Um zu einem möglichst originalen Stadionerlebnis zu kommen, braucht es für Gotthilf jedenfalls auch Verpflegung. Und auch die gibt es im Stadion. Es handelt sich dabei um die klassische Presseverpflegung in Form einer großen Schüssel Currywurst. Da Gotthilf eigentlich mit nichts gerechnet hatte, ist er positiv überrascht. Aus dem Kühlschrank darf sich Habedurst ein gut gekühltes Pils aus dem Hause Pfungstädter nehmen, bis ihn ein freundlicher Vereinsfunktionär freundlich darauf hinweist, dass es auch frisch Gezapftes gibt. Also dann: Auf die nette Nachbarschaft!

Aber es ist nicht das gleiche. Nicht das gleiche, wie an den Tagen, an denen Gotthilf mit Freunden „mal eben“ rüber zum Hang ging, um den FSV zu sehen. Normalerweise ist es dann Usus, dass man reihum zum Bierstand pendelt, um die Freunde mit Flüßiggold zu versorgen. Stattdessen wird man nun von offizieller Seite darauf hingewiesen, dass man sich gerne auch frisch gezapftes Pils im Glas mit an den Platz nehmen kann. Gotthilf kann sich nicht erinnern, jemals im Stadion ein Bierglas in der Hand gehabt zu haben. Auf Sportplätzen ja, aber in einem richtigen Fußballstadion? Schon etwas unwirklich, aber unter diesen Umständen sehr freundlich. 

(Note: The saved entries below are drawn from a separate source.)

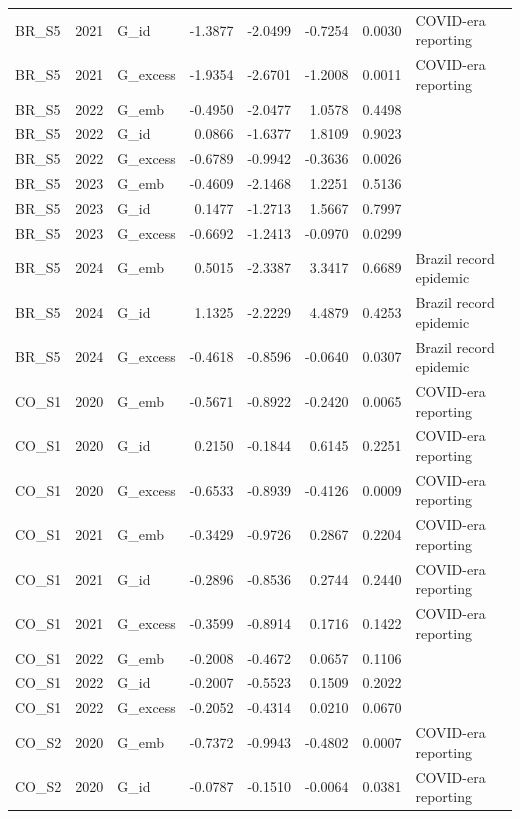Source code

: \begin{tabular}{lllrrrrl}
BR\_S5 & 2021 & G\_id & -1.3877 & -2.0499 & -0.7254 & 0.0030 & COVID-era reporting \\
BR\_S5 & 2021 & G\_excess & -1.9354 & -2.6701 & -1.2008 & 0.0011 & COVID-era reporting \\
BR\_S5 & 2022 & G\_emb & -0.4950 & -2.0477 & 1.0578 & 0.4498 &  \\
BR\_S5 & 2022 & G\_id & 0.0866 & -1.6377 & 1.8109 & 0.9023 &  \\
BR\_S5 & 2022 & G\_excess & -0.6789 & -0.9942 & -0.3636 & 0.0026 &  \\
BR\_S5 & 2023 & G\_emb & -0.4609 & -2.1468 & 1.2251 & 0.5136 &  \\
BR\_S5 & 2023 & G\_id & 0.1477 & -1.2713 & 1.5667 & 0.7997 &  \\
BR\_S5 & 2023 & G\_excess & -0.6692 & -1.2413 & -0.0970 & 0.0299 &  \\
BR\_S5 & 2024 & G\_emb & 0.5015 & -2.3387 & 3.3417 & 0.6689 & Brazil record epidemic \\
BR\_S5 & 2024 & G\_id & 1.1325 & -2.2229 & 4.4879 & 0.4253 & Brazil record epidemic \\
BR\_S5 & 2024 & G\_excess & -0.4618 & -0.8596 & -0.0640 & 0.0307 & Brazil record epidemic \\
CO\_S1 & 2020 & G\_emb & -0.5671 & -0.8922 & -0.2420 & 0.0065 & COVID-era reporting \\
CO\_S1 & 2020 & G\_id & 0.2150 & -0.1844 & 0.6145 & 0.2251 & COVID-era reporting \\
CO\_S1 & 2020 & G\_excess & -0.6533 & -0.8939 & -0.4126 & 0.0009 & COVID-era reporting \\
CO\_S1 & 2021 & G\_emb & -0.3429 & -0.9726 & 0.2867 & 0.2204 & COVID-era reporting \\
CO\_S1 & 2021 & G\_id & -0.2896 & -0.8536 & 0.2744 & 0.2440 & COVID-era reporting \\
CO\_S1 & 2021 & G\_excess & -0.3599 & -0.8914 & 0.1716 & 0.1422 & COVID-era reporting \\
CO\_S1 & 2022 & G\_emb & -0.2008 & -0.4672 & 0.0657 & 0.1106 &  \\
CO\_S1 & 2022 & G\_id & -0.2007 & -0.5523 & 0.1509 & 0.2022 &  \\
CO\_S1 & 2022 & G\_excess & -0.2052 & -0.4314 & 0.0210 & 0.0670 &  \\
CO\_S2 & 2020 & G\_emb & -0.7372 & -0.9943 & -0.4802 & 0.0007 & COVID-era reporting \\
CO\_S2 & 2020 & G\_id & -0.0787 & -0.1510 & -0.0064 & 0.0381 & COVID-era reporting \\

\end{tabular}
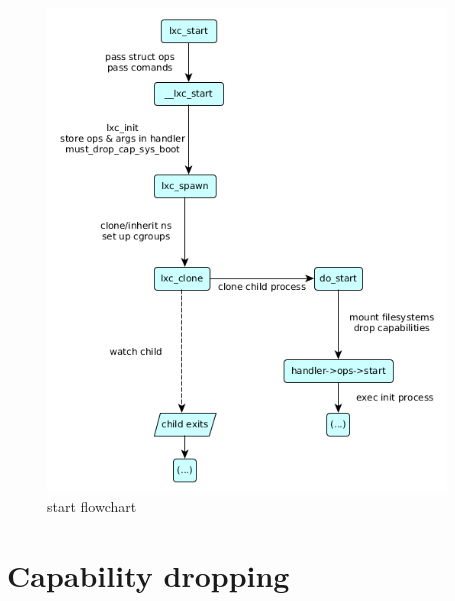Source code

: \begin{figure}[htb]
\begin{center}
  \includegraphics[width=300pt]{fig/figure_1.png}
  \caption{start flowchart}
  \label{figure_1}
\end{center}
\end{figure}

\section{Capability dropping}\label{caps}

Dann beginnt das Spiel. Wohlgenährt und fußballhungrig verfolgt Gotthilf den Anstoß. Der schrille Pfiff aus des Schiedsrichters Pfeife ist ein inzwischen so ungewohntes Geräusch, dass Habedurst kurz zusammenzuckt. Er sitzt auf seinem zugewiesenen Platz in Block D, oben auf der Haupttribüne, etwas links versetzt von der Mittellinie. Ein schöner Platz, um Fußball zu verfolgen. Aber spätestens hier fällt nun auf, was fehlt. Die Stimmung, singende Fans, schwenkende Fahnen. Stattdessen erstmal Stille. Jedes Wort hört man auf dem Feld, besonders die Kommandos vom Freiburger Torhüter, der mit wenig sonorem Organ fortwährend Sachen brüllt, wie „mach ihn fest!“, „nur stellen“ oder „schieben, schieben!“ 

Der FSV macht in der ersten Halbzeit Druck. Und geht durch Dominik Nothnagel in der 33. Minuten folgerichtig in Führung. Gotthilf freut dies, denn es ist immer schön, wenn es den Nachbarn gut geht und mal ehrlich: Drittligaspiele unmittelbar vor der Haustür, das wäre schon was feines. Auch in der zweiten Halbzeit drückt der FSV erstmal ordentlich auf die Tube, hätte direkt nach Wiederanpfiff mit 2:0 in Führung gehen müssen. Fortan unterstützen die Anwesenden im Stadion den FSV bei jeder Aktion in der Nähe des gegnerischen Strafraums. Bei Ecken ertönt das wie immer übliche rhythmische Klatschen, bei Torschüssen das „FSV! FSV! FSV!“. Unter dem Tribünendach schallt es in der zweiten Hälfte nicht viel weniger laut, als bei Spielen vor Corona. Die Vereinsmitarbeiter rund um den hemdsärmeligen und supportfreudigen Präsidenten Michael Görner tun viel, um ihre Elf im Spitzenspiel an die Leistungsgrenze zu bringen. Es ergibt sich ein Anfangsverdacht von Stadionstimmung. 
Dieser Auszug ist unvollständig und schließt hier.